Phred base-calling is a computer program for identifying a base (nucleobase) sequence from a fluorescence "trace" data generated by an automated DNA sequencer that uses electrophoresis and 4-fluorescent dye method. When originally developed, Phred produced significantly fewer errors in the data sets examined than other methods, averaging 40–50% fewer errors. Phred quality scores have become widely accepted to characterize the quality of DNA sequences, and can be used to compare the efficacy of different sequencing methods.
The fluorescent-dye DNA sequencing is a molecular biology technique that involves labeling single-strand DNA sequences of varied length with 4 fluorescent dyes (corresponding to 4 different bases used in DNA) and subsequently separating the DNA sequences by "slab gel"- or capillary-electrophoresis method (see DNA Sequencing). The electrophoresis run is monitored by a CCD on the DNA sequencer and this produces a time "trace" data (or "chromatogram") of the fluorescent "peaks" that passed the CCD point. Examining the fluorescence peaks in the trace data, we can determine the order of individual bases (nucleobase) in the DNA. Since the intensity, shape and the location of a fluorescence peak are not always consistent or unambiguous, however, sometimes it is difficult or time-consuming to determine (or "call") the correct bases for the peaks accurately if it is done manually.
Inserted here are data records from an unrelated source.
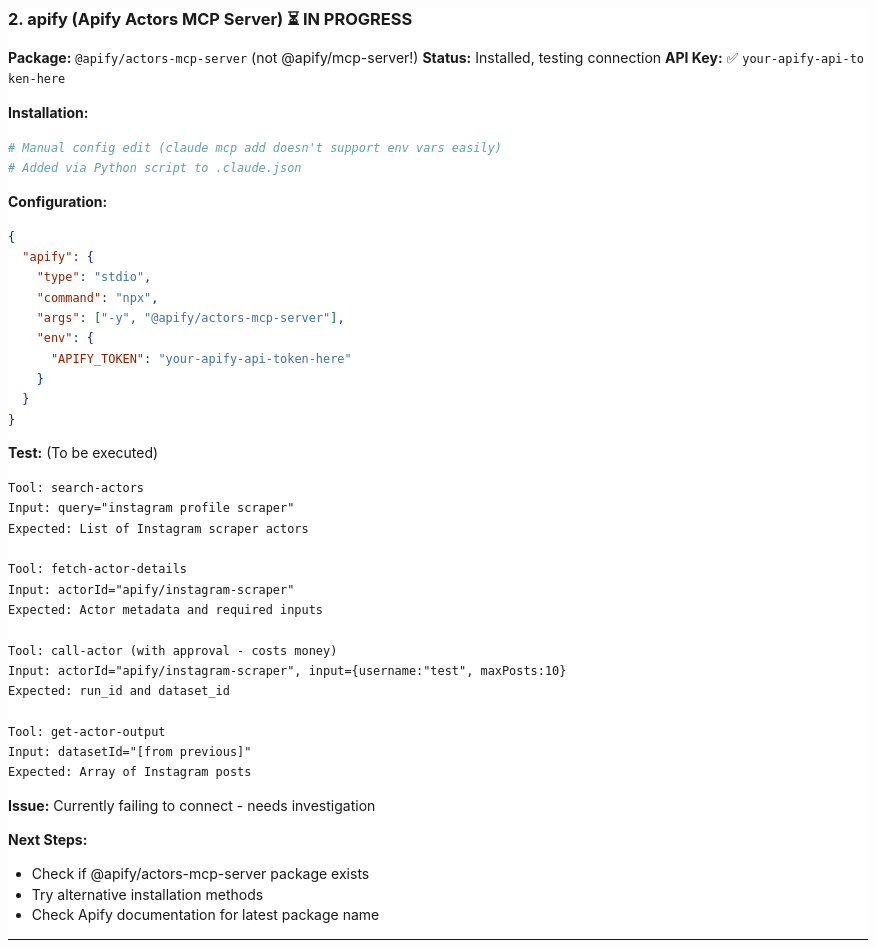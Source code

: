 
### 2. apify (Apify Actors MCP Server) ⏳ IN PROGRESS

**Package:** `@apify/actors-mcp-server` (not @apify/mcp-server!)
**Status:** Installed, testing connection
**API Key:** ✅ `your-apify-api-token-here`

**Installation:**
```bash
# Manual config edit (claude mcp add doesn't support env vars easily)
# Added via Python script to .claude.json
```

**Configuration:**
```json
{
  "apify": {
    "type": "stdio",
    "command": "npx",
    "args": ["-y", "@apify/actors-mcp-server"],
    "env": {
      "APIFY_TOKEN": "your-apify-api-token-here"
    }
  }
}
```

**Test:** (To be executed)
```
Tool: search-actors
Input: query="instagram profile scraper"
Expected: List of Instagram scraper actors

Tool: fetch-actor-details
Input: actorId="apify/instagram-scraper"
Expected: Actor metadata and required inputs

Tool: call-actor (with approval - costs money)
Input: actorId="apify/instagram-scraper", input={username:"test", maxPosts:10}
Expected: run_id and dataset_id

Tool: get-actor-output
Input: datasetId="[from previous]"
Expected: Array of Instagram posts
```

**Issue:** Currently failing to connect - needs investigation

**Next Steps:**
- Check if @apify/actors-mcp-server package exists
- Try alternative installation methods
- Check Apify documentation for latest package name

---
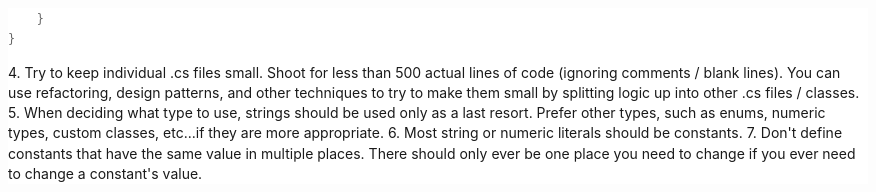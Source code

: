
 ```csharp
	}
}
```  

4\. Try to keep individual .cs files small. Shoot for less than 500 actual lines of code (ignoring comments / blank lines). You can use refactoring, design patterns, and other techniques to try to make them small by splitting logic up into other .cs files / classes.
5\. When deciding what type to use, strings should be used only as a last resort. Prefer other types, such as enums, numeric types, custom classes, etc...if they are more appropriate.
6\. Most string or numeric literals should be constants.
7\. Don't define constants that have the same value in multiple places. There should only ever be one place you need to change if you ever need to change a constant's value.
        
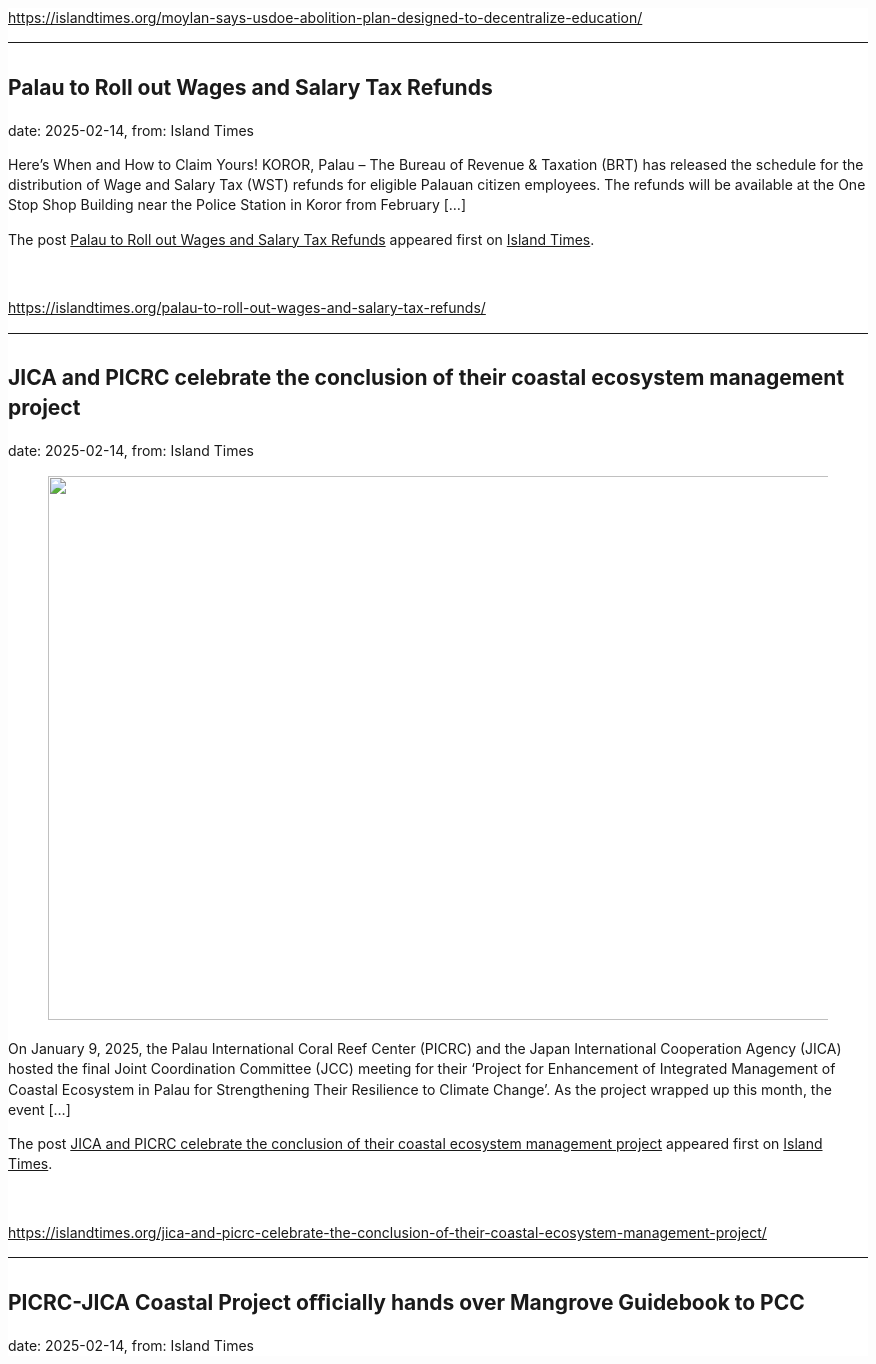 <https://islandtimes.org/moylan-says-usdoe-abolition-plan-designed-to-decentralize-education/>

---

## Palau to Roll out Wages and Salary Tax Refunds

date: 2025-02-14, from: Island Times

<p>Here’s When and How to Claim Yours! KOROR, Palau – The Bureau of Revenue &#38; Taxation (BRT) has released the schedule for the distribution of Wage and Salary Tax (WST) refunds for eligible Palauan citizen employees. The refunds will be available at the One Stop Shop Building near the Police Station in Koror from February [&#8230;]</p>
<p>The post <a href="https://islandtimes.org/palau-to-roll-out-wages-and-salary-tax-refunds/">Palau to Roll out Wages and Salary Tax Refunds</a> appeared first on <a href="https://islandtimes.org">Island Times</a>.</p>
 

<br> 

<https://islandtimes.org/palau-to-roll-out-wages-and-salary-tax-refunds/>

---

## JICA and PICRC celebrate the conclusion of their coastal ecosystem management project

date: 2025-02-14, from: Island Times

<figure><img width="1024" height="544" src="https://i0.wp.com/islandtimes.org/wp-content/uploads/2025/02/PR_JCCJICA-Group.jpg?fit=1024%2C544&amp;ssl=1" class="attachment-rss-image-size size-rss-image-size wp-post-image" alt="" decoding="async" srcset="https://i0.wp.com/islandtimes.org/wp-content/uploads/2025/02/PR_JCCJICA-Group.jpg?w=1249&amp;ssl=1 1249w, https://i0.wp.com/islandtimes.org/wp-content/uploads/2025/02/PR_JCCJICA-Group.jpg?resize=300%2C159&amp;ssl=1 300w, https://i0.wp.com/islandtimes.org/wp-content/uploads/2025/02/PR_JCCJICA-Group.jpg?resize=1024%2C544&amp;ssl=1 1024w, https://i0.wp.com/islandtimes.org/wp-content/uploads/2025/02/PR_JCCJICA-Group.jpg?resize=768%2C408&amp;ssl=1 768w, https://i0.wp.com/islandtimes.org/wp-content/uploads/2025/02/PR_JCCJICA-Group.jpg?resize=1200%2C637&amp;ssl=1 1200w, https://i0.wp.com/islandtimes.org/wp-content/uploads/2025/02/PR_JCCJICA-Group.jpg?resize=400%2C212&amp;ssl=1 400w, https://i0.wp.com/islandtimes.org/wp-content/uploads/2025/02/PR_JCCJICA-Group.jpg?resize=706%2C375&amp;ssl=1 706w, https://i0.wp.com/islandtimes.org/wp-content/uploads/2025/02/PR_JCCJICA-Group.jpg?fit=1024%2C544&amp;ssl=1&amp;w=370 370w" sizes="(max-width: 34.9rem) calc(100vw - 2rem), (max-width: 53rem) calc(8 * (100vw / 12)), (min-width: 53rem) calc(6 * (100vw / 12)), 100vw" data-attachment-id="75607" data-permalink="https://islandtimes.org/jica-and-picrc-celebrate-the-conclusion-of-their-coastal-ecosystem-management-project/pr_jccjica-group/" data-orig-file="https://i0.wp.com/islandtimes.org/wp-content/uploads/2025/02/PR_JCCJICA-Group.jpg?fit=1249%2C663&amp;ssl=1" data-orig-size="1249,663" data-comments-opened="1" data-image-meta="{&quot;aperture&quot;:&quot;4&quot;,&quot;credit&quot;:&quot;&quot;,&quot;camera&quot;:&quot;ILCE-6400&quot;,&quot;caption&quot;:&quot;&quot;,&quot;created_timestamp&quot;:&quot;1736422281&quot;,&quot;copyright&quot;:&quot;&quot;,&quot;focal_length&quot;:&quot;16&quot;,&quot;iso&quot;:&quot;3200&quot;,&quot;shutter_speed&quot;:&quot;0.00625&quot;,&quot;title&quot;:&quot;&quot;,&quot;orientation&quot;:&quot;1&quot;}" data-image-title="PR_JCCJICA Group" data-image-description="" data-image-caption="" data-medium-file="https://i0.wp.com/islandtimes.org/wp-content/uploads/2025/02/PR_JCCJICA-Group.jpg?fit=300%2C159&amp;ssl=1" data-large-file="https://i0.wp.com/islandtimes.org/wp-content/uploads/2025/02/PR_JCCJICA-Group.jpg?fit=780%2C414&amp;ssl=1" /></figure>
<p>On January 9, 2025, the Palau International Coral Reef Center (PICRC) and the Japan International Cooperation Agency (JICA) hosted the final Joint Coordination Committee (JCC) meeting for their ‘Project for Enhancement of Integrated Management of Coastal Ecosystem in Palau for Strengthening Their Resilience to Climate Change’. As the project wrapped up this month, the event [&#8230;]</p>
<p>The post <a href="https://islandtimes.org/jica-and-picrc-celebrate-the-conclusion-of-their-coastal-ecosystem-management-project/">JICA and PICRC celebrate the conclusion of their coastal ecosystem management project</a> appeared first on <a href="https://islandtimes.org">Island Times</a>.</p>
 

<br> 

<https://islandtimes.org/jica-and-picrc-celebrate-the-conclusion-of-their-coastal-ecosystem-management-project/>

---

## PICRC-JICA Coastal Project oﬃcially hands over Mangrove Guidebook to PCC

date: 2025-02-14, from: Island Times
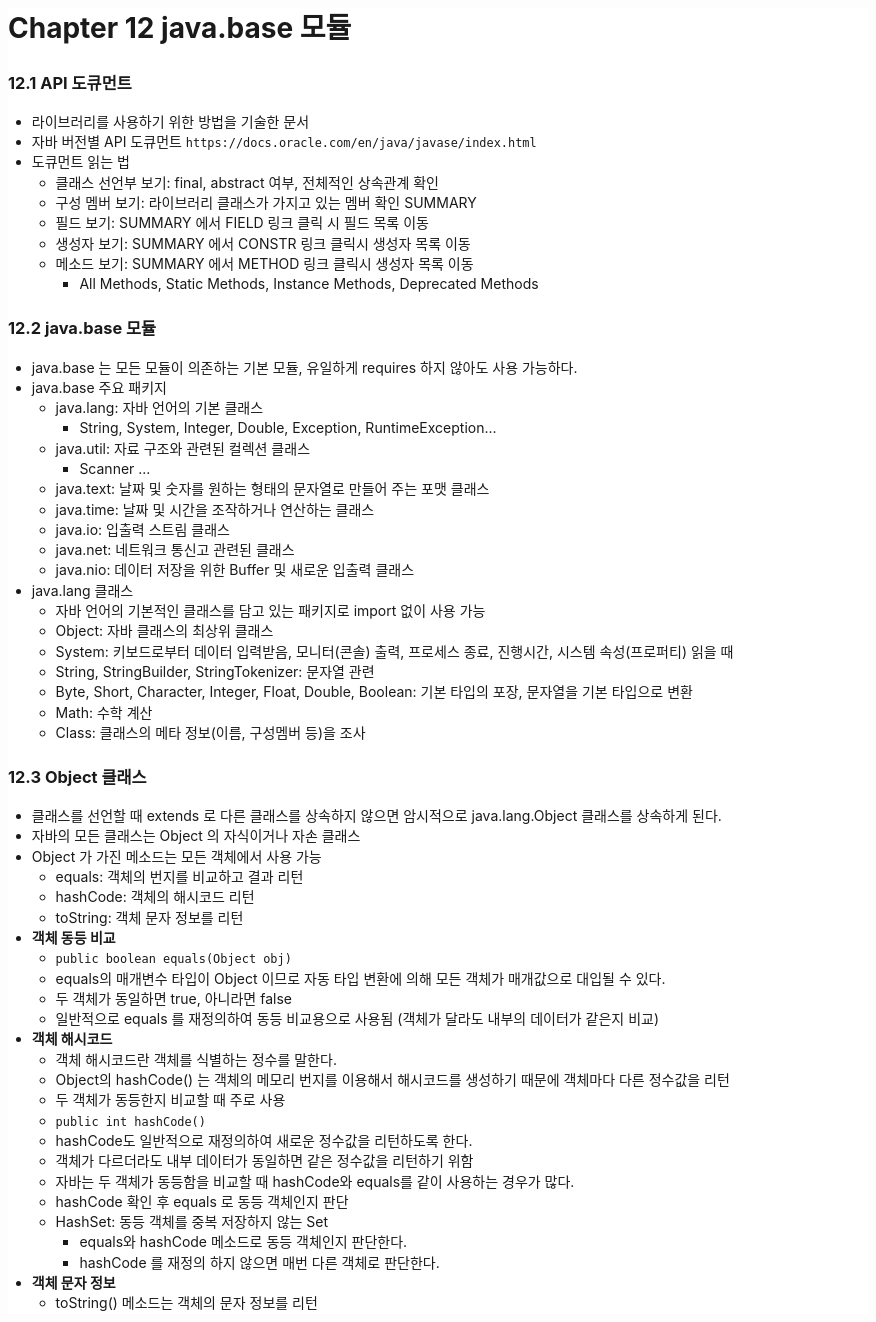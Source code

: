 # Chapter 12 java.base 모듈

### 12.1 API 도큐먼트

- 라이브러리를 사용하기 위한 방법을 기술한 문서
- 자바 버전별 API 도큐먼트 `https://docs.oracle.com/en/java/javase/index.html`
- 도큐먼트 읽는 법
    - 클래스 선언부 보기: final, abstract 여부, 전체적인 상속관계 확인
    - 구성 멤버 보기: 라이브러리 클래스가 가지고 있는 멤버 확인 SUMMARY
    - 필드 보기: SUMMARY 에서 FIELD 링크 클릭 시 필드 목록 이동
    - 생성자 보기: SUMMARY 에서 CONSTR 링크 클릭시 생성자 목록 이동
    - 메소드 보기: SUMMARY 에서 METHOD 링크 클릭시 생성자 목록 이동
        - All Methods, Static Methods, Instance Methods, Deprecated Methods

### 12.2 java.base 모듈

- java.base 는 모든 모듈이 의존하는 기본 모듈, 유일하게 requires 하지 않아도 사용 가능하다.
- java.base 주요 패키지
    - java.lang: 자바 언어의 기본 클래스
        - String, System, Integer, Double, Exception, RuntimeException...
    - java.util: 자료 구조와 관련된 컬렉션 클래스
        - Scanner ...
    - java.text: 날짜 및 숫자를 원하는 형태의 문자열로 만들어 주는 포맷 클래스
    - java.time: 날짜 및 시간을 조작하거나 연산하는 클래스
    - java.io: 입출력 스트림 클래스
    - java.net: 네트워크 통신고 관련된 클래스
    - java.nio: 데이터 저장을 위한 Buffer 및 새로운 입출력 클래스
- java.lang 클래스
    - 자바 언어의 기본적인 클래스를 담고 있는 패키지로 import 없이 사용 가능
    - Object: 자바 클래스의 최상위 클래스
    - System: 키보드로부터 데이터 입력받음, 모니터(콘솔) 출력, 프로세스 종료, 진행시간, 시스템 속성(프로퍼티) 읽을 때
    - String, StringBuilder, StringTokenizer: 문자열 관련
    - Byte, Short, Character, Integer, Float, Double, Boolean: 기본 타입의 포장, 문자열을 기본 타입으로 변환
    - Math: 수학 계산
    - Class: 클래스의 메타 정보(이름, 구성멤버 등)을 조사

### 12.3 Object 클래스

- 클래스를 선언할 때 extends 로 다른 클래스를 상속하지 않으면 암시적으로 java.lang.Object 클래스를 상속하게 된다.
- 자바의 모든 클래스는 Object 의 자식이거나 자손 클래스
- Object 가 가진 메소드는 모든 객체에서 사용 가능
    - equals: 객체의 번지를 비교하고 결과 리턴
    - hashCode: 객체의 해시코드 리턴
    - toString: 객체 문자 정보를 리턴
- **객체 동등 비교**
    - `public boolean equals(Object obj)`
    - equals의 매개변수 타입이 Object 이므로 자동 타입 변환에 의해 모든 객체가 매개값으로 대입될 수 있다.
    - 두 객체가 동일하면 true, 아니라면 false
    - 일반적으로 equals 를 재정의하여 동등 비교용으로 사용됨 (객체가 달라도 내부의 데이터가 같은지 비교)
- **객체 해시코드**
    - 객체 해시코드란 객체를 식별하는 정수를 말한다.
    - Object의 hashCode() 는 객체의 메모리 번지를 이용해서 해시코드를 생성하기 때문에 객체마다 다른 정수값을 리턴
    - 두 객체가 동등한지 비교할 때 주로 사용
    - `public int hashCode()`
    - hashCode도 일반적으로 재정의하여 새로운 정수값을 리턴하도록 한다.
    - 객체가 다르더라도 내부 데이터가 동일하면 같은 정수값을 리턴하기 위함
    - 자바는 두 객체가 동등함을 비교할 때 hashCode와 equals를 같이 사용하는 경우가 많다.
    - hashCode 확인 후 equals 로 동등 객체인지 판단
    - HashSet: 동등 객체를 중복 저장하지 않는 Set
        - equals와 hashCode 메소드로 동등 객체인지 판단한다.
        - hashCode 를 재정의 하지 않으면 매번 다른 객체로 판단한다.
- **객체 문자 정보**
    - toString() 메소드는 객체의 문자 정보를 리턴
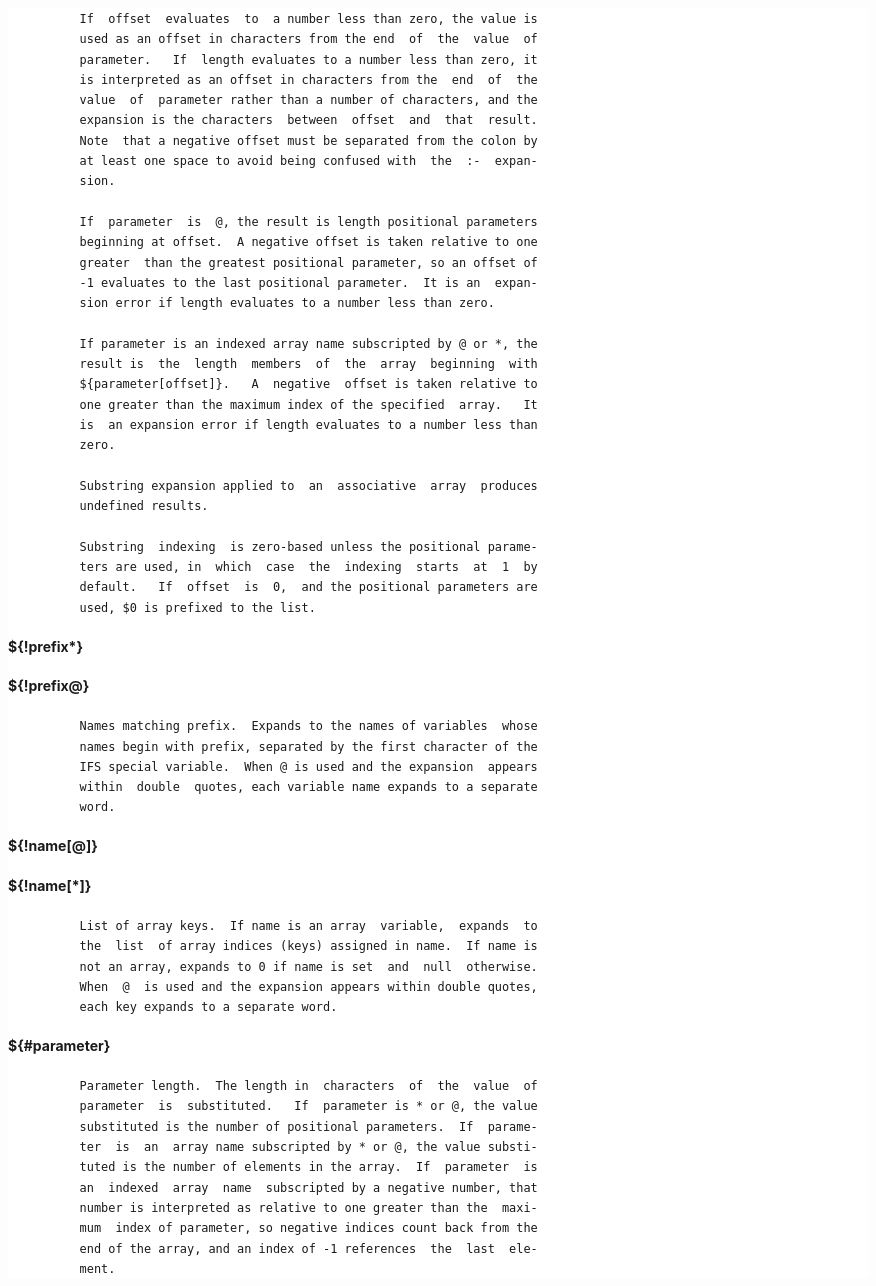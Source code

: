               If  offset  evaluates  to  a number less than zero, the value is
              used as an offset in characters from the end  of  the  value  of
              parameter.   If  length evaluates to a number less than zero, it
              is interpreted as an offset in characters from the  end  of  the
              value  of  parameter rather than a number of characters, and the
              expansion is the characters  between  offset  and  that  result.
              Note  that a negative offset must be separated from the colon by
              at least one space to avoid being confused with  the  :-  expan-
              sion.
    
              If  parameter  is  @, the result is length positional parameters
              beginning at offset.  A negative offset is taken relative to one
              greater  than the greatest positional parameter, so an offset of
              -1 evaluates to the last positional parameter.  It is an  expan-
              sion error if length evaluates to a number less than zero.
    
              If parameter is an indexed array name subscripted by @ or *, the
              result is  the  length  members  of  the  array  beginning  with
              ${parameter[offset]}.   A  negative  offset is taken relative to
              one greater than the maximum index of the specified  array.   It
              is  an expansion error if length evaluates to a number less than
              zero.
    
              Substring expansion applied to  an  associative  array  produces
              undefined results.
    
              Substring  indexing  is zero-based unless the positional parame-
              ters are used, in  which  case  the  indexing  starts  at  1  by
              default.   If  offset  is  0,  and the positional parameters are
              used, $0 is prefixed to the list.
    
####   ${!prefix*}
####   ${!prefix@}
              Names matching prefix.  Expands to the names of variables  whose
              names begin with prefix, separated by the first character of the
              IFS special variable.  When @ is used and the expansion  appears
              within  double  quotes, each variable name expands to a separate
              word.
    
####   ${!name[@]}
####   ${!name[*]}
              List of array keys.  If name is an array  variable,  expands  to
              the  list  of array indices (keys) assigned in name.  If name is
              not an array, expands to 0 if name is set  and  null  otherwise.
              When  @  is used and the expansion appears within double quotes,
              each key expands to a separate word.
    
####   ${\#parameter}
              Parameter length.  The length in  characters  of  the  value  of
              parameter  is  substituted.   If  parameter is * or @, the value
              substituted is the number of positional parameters.  If  parame-
              ter  is  an  array name subscripted by * or @, the value substi-
              tuted is the number of elements in the array.  If  parameter  is
              an  indexed  array  name  subscripted by a negative number, that
              number is interpreted as relative to one greater than the  maxi-
              mum  index of parameter, so negative indices count back from the
              end of the array, and an index of -1 references  the  last  ele-
              ment.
Automated DNA sequencing techniques have revolutionized the field of molecular biology – generating vast amounts of DNA sequence data. However, the sequence data is produced at a significantly higher rate than can be manually processed (i.e. interpreting the trace data to produce the sequence data), thereby creating a bottleneck. To remove the bottleneck, both automated software that can speed up the processing with improved accuracy and a reliable measure of the accuracy are needed. To meet this need, many software programs have been developed. One such program is Phred.